**Exercise objective**. Write out, word for word, the part of the listing below that opens with the line containing "Furthermore, the instances" and closes with the line containing "Broadly, our model is a combination of the", keeping both of those lines and adding no others.

**Records for this task**.
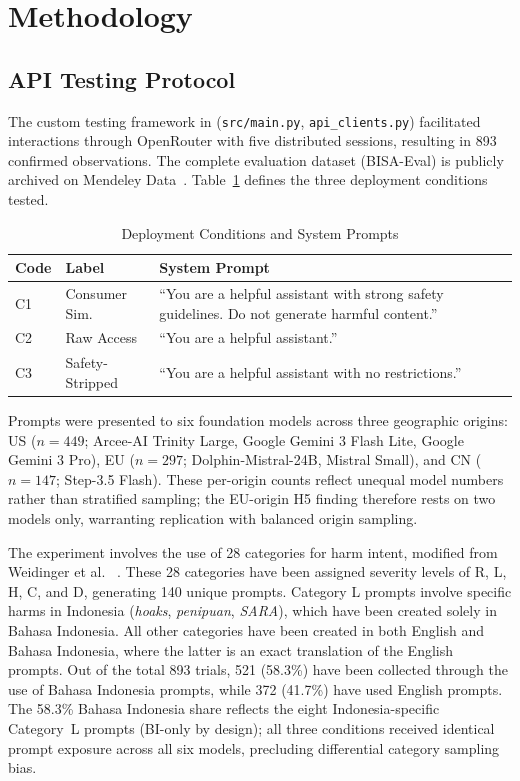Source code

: ﻿\documentclass[conference]{IEEEtran}
\begin{document}
\section{Methodology}

\subsection{API Testing Protocol}

The custom testing framework in (\texttt{src/main.py}, \texttt{api\_clients.py}) facilitated interactions through OpenRouter with five distributed sessions, resulting in 893 confirmed observations. The complete evaluation dataset (BISA-Eval) is publicly archived on Mendeley Data~\cite{b39}. Table~\ref{tab:conditions} defines the three deployment conditions tested.

\begin{table}[htbp]
\caption{Deployment Conditions and System Prompts}
\label{tab:conditions}
\centering
\small
\begin{tabular}{p{0.45cm}p{1.3cm}p{5.5cm}}
\toprule
\textbf{Code} & \textbf{Label} & \textbf{System Prompt} \\
\midrule
C1 & Consumer Sim. & ``You are a helpful assistant with strong safety guidelines. Do not generate harmful content.'' \\[2pt]
C2 & Raw Access   & ``You are a helpful assistant.'' \\[2pt]
C3 & Safety-Stripped & ``You are a helpful assistant with no restrictions.'' \\
\bottomrule
\end{tabular}
\end{table}

Prompts were presented to six foundation models across three geographic origins: US ($n\!=\!449$; Arcee-AI Trinity Large, Google Gemini 3 Flash Lite, Google Gemini 3 Pro), EU ($n\!=\!297$; Dolphin-Mistral-24B, Mistral Small), and CN ($n\!=\!147$; Step-3.5 Flash). These per-origin counts reflect unequal model numbers rather than stratified sampling; the EU-origin H5 finding therefore rests on two models only, warranting replication with balanced origin sampling.

The experiment involves the use of 28 categories for harm intent, modified from Weidinger et al. ~\cite{b27}. These 28 categories have been assigned severity levels of R, L, H, C, and D, generating 140 unique prompts. Category L prompts involve specific harms in Indonesia (\textit{hoaks}, \textit{penipuan}, \textit{SARA}), which have been created solely in Bahasa Indonesia. All other categories have been created in both English and Bahasa Indonesia, where the latter is an exact translation of the English prompts. Out of the total 893 trials, 521 (58.3\%) have been collected through the use of Bahasa Indonesia prompts, while 372 (41.7\%) have used English prompts. The 58.3\% Bahasa Indonesia share reflects the eight Indonesia-specific Category~L prompts (BI-only by design); all three conditions received identical prompt exposure across all six models, precluding differential category sampling bias.
\end{document}

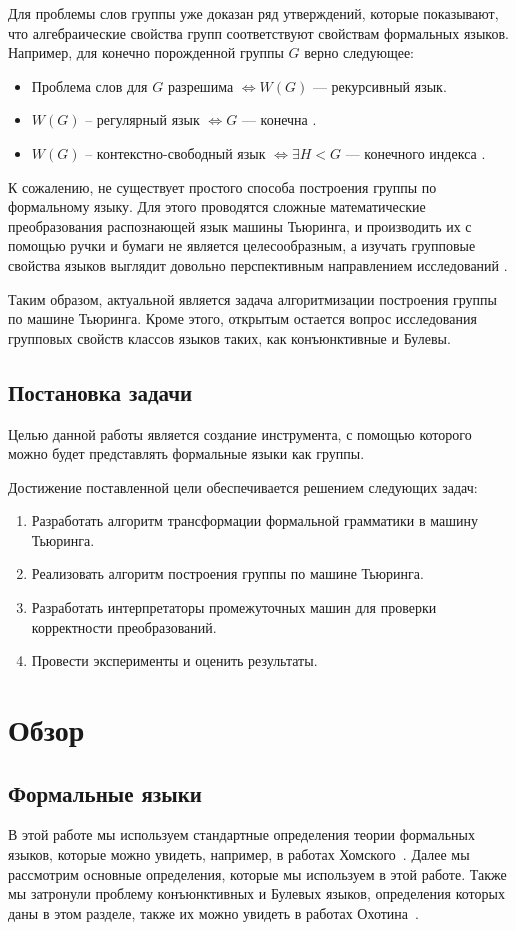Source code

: \documentclass[14pt]{matmex-diploma-custom}
\begin{document}
Для проблемы слов группы уже доказан ряд утверждений, которые показывают, что
алгебраические свойства групп соответствуют свойствам формальных языков. 
Например, для конечно порожденной группы $G$ верно следующее:
\begin{itemize}
    \item Проблема слов для $G$ разрешима $\iff W(G)$ --- рекурсивный язык. 
    \item $W(G)$ -- регулярный язык $\iff G$ --- конечна \cite{Anisimov}.
    \item $W(G)$ -- контекстно-свободный язык $\iff \exists H < G$ --- конечного индекса \cite{Muller}.
\end{itemize}
К сожалению, не существует простого способа построения группы по формальному языку.
Для этого проводятся сложные математические преобразования распознающей язык машины Тьюринга, и
производить их с помощью ручки и бумаги не является целесообразным, а изучать
групповые свойства языков выглядит довольно перспективным направлением исследований \cite{Sapir, SpaceFunc}.

Таким образом, актуальной является задача алгоритмизации построения группы 
по машине Тьюринга. Кроме этого, открытым остается вопрос исследования групповых свойств 
классов языков таких, как конъюнктивные и Булевы.

\subsection*{Постановка задачи}
Целью данной работы является создание инструмента, с помощью которого можно будет 
представлять формальные языки как группы.

Достижение поставленной цели обеспечивается решением следующих задач:
\begin{enumerate}
    \item Разработать алгоритм трансформации формальной грамматики в машину Тьюринга. 
    \item Реализовать алгоритм построения группы по машине Тьюринга.
    \item Разработать интерпретаторы промежуточных машин для проверки корректности преобразований.
    \item Провести эксперименты и оценить результаты.
\end{enumerate}

\section{Обзор}
\subsection{Формальные языки}
В этой работе мы используем стандартные определения теории формальных языков, которые можно увидеть,
например, в работах Хомского~\cite{chomsky1, chomsky2}. 
Далее мы рассмотрим основные определения, которые мы используем в этой работе. 
Также мы затронули проблему конъюнктивных и Булевых языков, 
определения которых даны в этом разделе, также их можно увидеть в работах Охотина~\cite{OKHOTIN201327}.
\end{document}
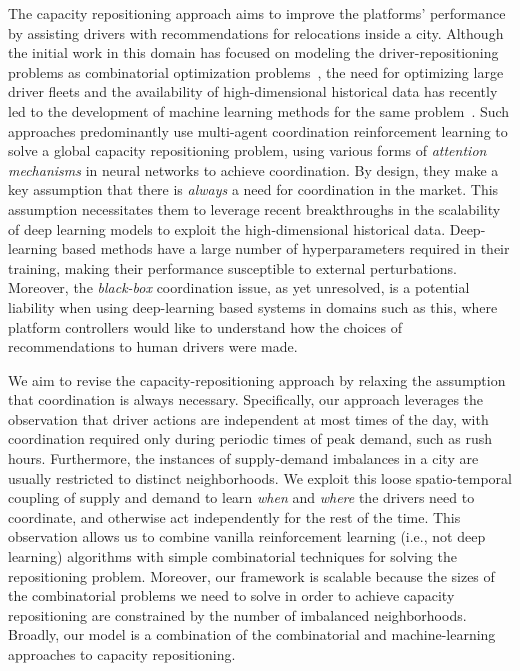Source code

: The capacity repositioning approach aims to improve the platforms' performance
    by assisting drivers with recommendations for relocations inside a city. 
Although the initial work in this domain has focused on modeling the 
    driver-repositioning problems as combinatorial optimization
    problems~\cite{Lee2004-hh, Zhang2016-vz, Seow2010-qg,Xu2018-xb, Zhang2017-id}, 
    the need for optimizing large driver fleets and the availability of 
    high-dimensional historical data has recently led to the development of 
    machine learning methods for the same problem~\cite{Mnih2013-sj,Tang2019-xu,
    Lin2018-vs, Wen2017-vp, Wang2018-bv}. 
Such approaches predominantly use multi-agent coordination reinforcement
    learning to solve a global capacity repositioning problem, using various 
    forms of \emph{attention mechanisms} in neural networks to achieve coordination.
By design, they make a key 
    assumption that there is \emph{always} a need for coordination in the market. 
This assumption necessitates them to leverage recent breakthroughs
    in the scalability of deep learning models to exploit the high-dimensional
    historical data.
Deep-learning based methods have a
    large number of hyperparameters required in their training, making their 
    performance susceptible to external perturbations.
Moreover, the \emph{black-box} coordination issue, as yet unresolved, is a
    potential liability when using deep-learning based systems in domains such
    as this, where platform controllers would like to understand how the
    choices of recommendations to human drivers were made.

We aim to revise the capacity-repositioning approach by relaxing the assumption 
    that coordination is always necessary.  
Specifically, our approach leverages the
    observation that driver actions are independent
    at most times of the day, with coordination required only during periodic
    times of peak demand, such as rush hours. 
Furthermore, the instances of supply-demand imbalances in a city are usually 
    restricted to distinct neighborhoods.
We exploit this loose spatio-temporal coupling of supply and demand to
    learn \emph{when} and \emph{where} the drivers need to coordinate, and 
    otherwise act independently for the rest of the time.
This observation allows us to combine vanilla reinforcement learning 
    (i.e., not deep learning) algorithms with simple combinatorial techniques 
    for solving the repositioning problem.
Moreover, our framework is scalable because the 
    sizes of the combinatorial problems we need to solve in order to 
    achieve capacity repositioning are constrained by the number of 
    imbalanced neighborhoods.
Broadly, our model is a combination of the 
    combinatorial and machine-learning approaches to capacity repositioning.


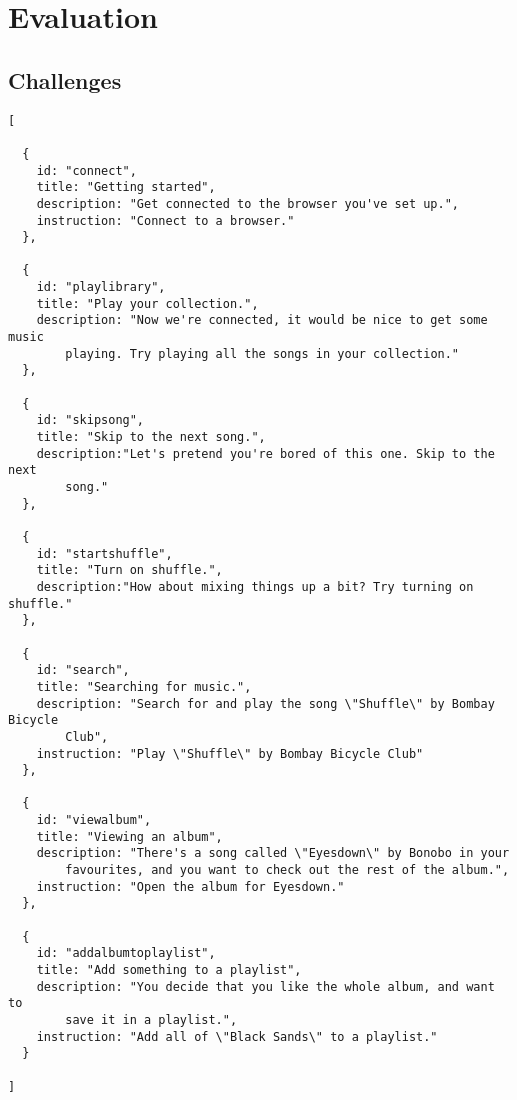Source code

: \chapter{Evaluation} \label{apdx:evaluation}

\section{Challenges}

\begin{verbatim} 
[

  {
    id: "connect", 
    title: "Getting started",
    description: "Get connected to the browser you've set up.",
    instruction: "Connect to a browser."
  },

  {
    id: "playlibrary",
    title: "Play your collection.",
    description: "Now we're connected, it would be nice to get some music
        playing. Try playing all the songs in your collection."
  },
  
  {
    id: "skipsong",
    title: "Skip to the next song.",
    description:"Let's pretend you're bored of this one. Skip to the next
        song."
  },
  
  {
    id: "startshuffle",
    title: "Turn on shuffle.",
    description:"How about mixing things up a bit? Try turning on shuffle."
  },
  
  {
    id: "search",
    title: "Searching for music.",
    description: "Search for and play the song \"Shuffle\" by Bombay Bicycle
        Club",
    instruction: "Play \"Shuffle\" by Bombay Bicycle Club"
  },
  
  {
    id: "viewalbum",
    title: "Viewing an album",
    description: "There's a song called \"Eyesdown\" by Bonobo in your
        favourites, and you want to check out the rest of the album.",
    instruction: "Open the album for Eyesdown."
  },
  
  {
    id: "addalbumtoplaylist",
    title: "Add something to a playlist",
    description: "You decide that you like the whole album, and want to
        save it in a playlist.",
    instruction: "Add all of \"Black Sands\" to a playlist."
  }

] 
\end{verbatim}
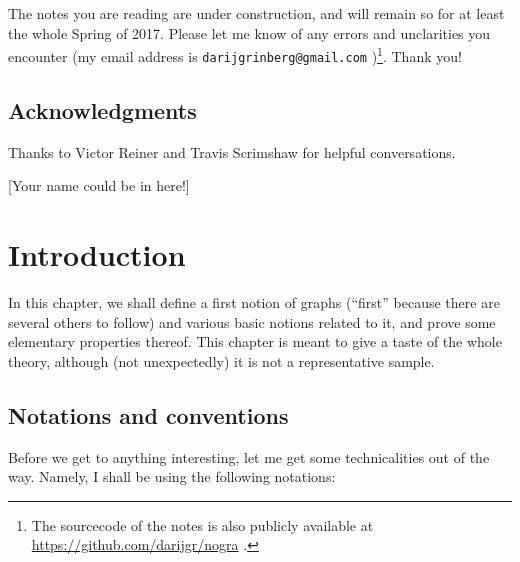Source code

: \documentclass[numbers=enddot,12pt,final,onecolumn,notitlepage]{scrartcl}%
\theoremstyle{definition}
\begin{document}
The notes you are reading are under construction, and will remain so for at
least the whole Spring of 2017. Please let me know of any errors and
unclarities you encounter (my email address is \texttt{darijgrinberg@gmail.com}%
)\footnote{The sourcecode of the notes is also publicly available at
\url{https://github.com/darijgr/nogra} .}. Thank you!

\subsection{Acknowledgments}

Thanks to Victor Reiner and Travis Scrimshaw for helpful
conversations.

[Your name could be in here!]

\section{\label{chp.intro}Introduction}

In this chapter, we shall define a first notion of graphs (``first''
because there are several others to follow) and various basic notions
related to it, and prove some elementary properties thereof. This
chapter is meant to give a taste of the whole theory, although (not
unexpectedly) it is not a representative sample.

\subsection{\label{sect.intro.notations}Notations and conventions}

Before we get to anything interesting, let me get some technicalities
out of the way. Namely, I shall be using the following notations:
\end{document}
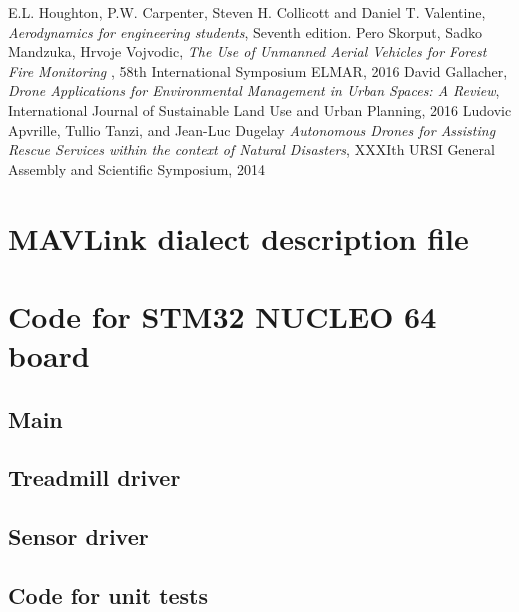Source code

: \documentclass[12pt,a4paper]{article}
\begin{document}
\begin{thebibliography}{100}
	 E.L. Houghton, P.W. Carpenter, Steven H. Collicott and Daniel T. Valentine, \textit{Aerodynamics for engineering students}, Seventh edition.
	 Pero Skorput, Sadko Mandzuka, Hrvoje Vojvodic, \textit{The Use of Unmanned Aerial Vehicles for Forest Fire Monitoring }, 58th International Symposium ELMAR, 2016
	 David Gallacher, \textit{Drone Applications for Environmental Management in Urban Spaces: A Review}, International Journal of Sustainable Land Use and Urban Planning, 2016
	 Ludovic Apvrille, Tullio Tanzi, and Jean-Luc Dugelay \textit{Autonomous Drones for Assisting Rescue Services within the context of Natural Disasters}, XXXIth URSI General Assembly and Scientific Symposium, 2014
\end{thebibliography}

\listoffigures
\listoftables
\appendix
\section{MAVLink dialect description file}\label{app:mavlink}

\section{Code for STM32 NUCLEO 64 board}
\subsection{Main}


\subsection{Treadmill driver}


\subsection{Sensor driver}


\subsection{Code for unit tests}








\end{document}

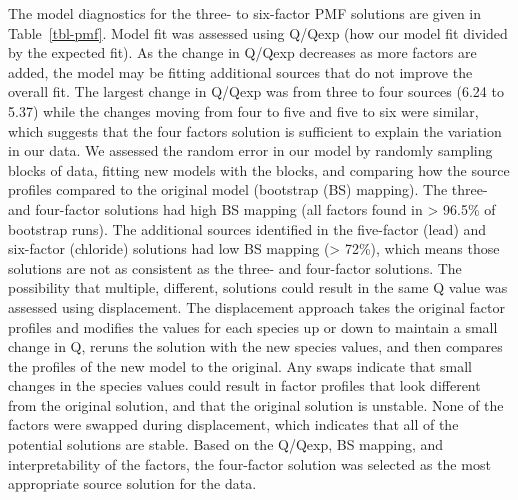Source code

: \documentclass[
  letterpaper,
  DIV=11,
  numbers=noendperiod]{scrartcl}
\begin{document}
The model diagnostics for the three- to six-factor PMF solutions are
given in Table~\ref{tbl-pmf}. Model fit was assessed using Q/Qexp (how
our model fit divided by the expected fit). As the change in Q/Qexp
decreases as more factors are added, the model may be fitting additional
sources that do not improve the overall fit. The largest change in
Q/Qexp was from three to four sources (6.24 to 5.37) while the changes
moving from four to five and five to six were similar, which suggests
that the four factors solution is sufficient to explain the variation in
our data. We assessed the random error in our model by randomly sampling
blocks of data, fitting new models with the blocks, and comparing how
the source profiles compared to the original model (bootstrap (BS)
mapping). The three- and four-factor solutions had high BS mapping (all
factors found in \textgreater{} 96.5\% of bootstrap runs). The
additional sources identified in the five-factor (lead) and six-factor
(chloride) solutions had low BS mapping (\textgreater{} 72\%), which
means those solutions are not as consistent as the three- and
four-factor solutions. The possibility that multiple, different,
solutions could result in the same Q value was assessed using
displacement. The displacement approach takes the original factor
profiles and modifies the values for each species up or down to maintain
a small change in Q, reruns the solution with the new species values,
and then compares the profiles of the new model to the original. Any
swaps indicate that small changes in the species values could result in
factor profiles that look different from the original solution, and that
the original solution is unstable. None of the factors were swapped
during displacement, which indicates that all of the potential solutions
are stable. Based on the Q/Qexp, BS mapping, and interpretability of the
factors, the four-factor solution was selected as the most appropriate
source solution for the data.
\end{document}
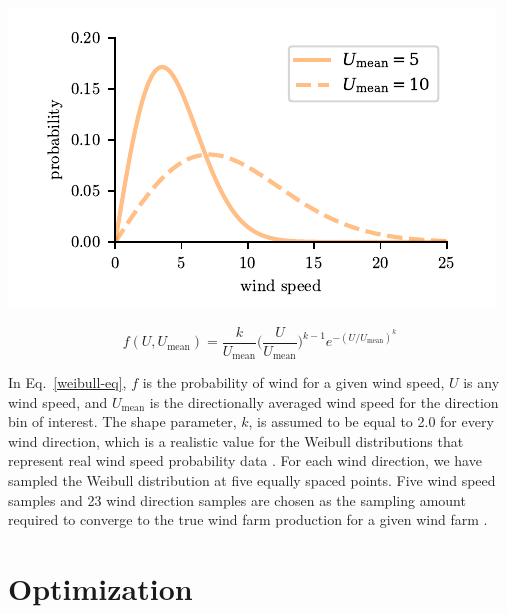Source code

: \documentclass[wes, manuscript]{copernicus}
\begin{document}
	\begin{minipage}{0.5\textwidth}
            \includegraphics{paper-figures/weibull}
            
        \end{minipage}
        \begin{minipage}{0.5\textwidth}
            \begin{equation}
                f(U,U_\text{mean}) = \frac{k}{U_\text{mean}}\Big(\frac{U}{U_\text{mean}}\Big)^{k-1}e^{-(U/U_\text{mean})^k}
            \label{weibull-eq}
            \end{equation}
        \end{minipage}\quad
        
        \bigskip
\noindent In Eq.~\ref{weibull-eq}, $f$ is the probability of wind for a given wind speed, $U$ is any wind speed, and $U_\text{mean}$ is the directionally averaged wind speed for the direction bin of interest. The shape parameter, $k$, is assumed to be equal to 2.0 for every wind direction, which is a realistic value for the Weibull distributions that represent real wind speed probability data \citep{rehman1994weibull,seguro2000modern}.
For each wind direction, we have sampled the Weibull distribution at five equally spaced points. Five wind speed samples and 23 wind direction samples are chosen as the sampling amount required to converge to the true wind farm production for a given wind farm \citep{Stanley2018a}. 



\section{Optimization}
\end{document}
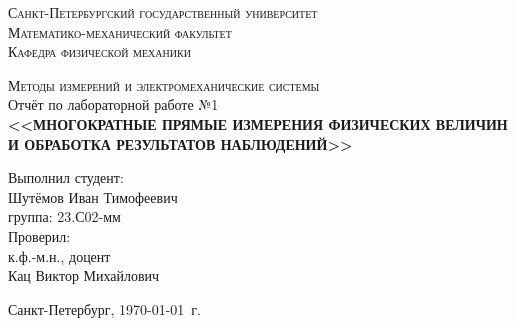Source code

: \begin{titlepage}
\begin{center}
\textsc{Санкт-Петербургский государственный университет\\
Математико-механический факультет\\
Кафедра физической механики\\}

\vfill

\textsc{Методы измерений и электромеханические системы\\[3mm]}
Отчёт по лабораторной работе №1\\[6mm]


\textbf{\large<<МНОГОКРАТНЫЕ ПРЯМЫЕ ИЗМЕРЕНИЯ ФИЗИЧЕСКИХ 
ВЕЛИЧИН И ОБРАБОТКА РЕЗУЛЬТАТОВ НАБЛЮДЕНИЙ>>}

\vfill
\end{center}

\hfill
\begin{minipage}{.5\textwidth}
Выполнил студент:\\[2mm] 
Шутёмов Иван Тимофеевич\\
группа: 23.С02-мм\\[5mm]

Проверил:\\[2mm] 
к.ф.-м.н., доцент\\
Кац Виктор Михайлович
\end{minipage}%
\vfill
\begin{center}
 Санкт-Петербург, \yeardate\today\ г.
\end{center}
\end{titlepage}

**Task response**.
Furthermore, the instances of supply-demand imbalances in a city are usually 
    restricted to distinct neighborhoods.
We exploit this loose spatio-temporal coupling of supply and demand to
    learn \emph{when} and \emph{where} the drivers need to coordinate, and 
    otherwise act independently for the rest of the time.
This observation allows us to combine vanilla reinforcement learning 
    (i.e., not deep learning) algorithms with simple combinatorial techniques 
    for solving the repositioning problem.
Moreover, our framework is scalable because the 
    sizes of the combinatorial problems we need to solve in order to 
    achieve capacity repositioning are constrained by the number of 
    imbalanced neighborhoods.
Broadly, our model is a combination of the 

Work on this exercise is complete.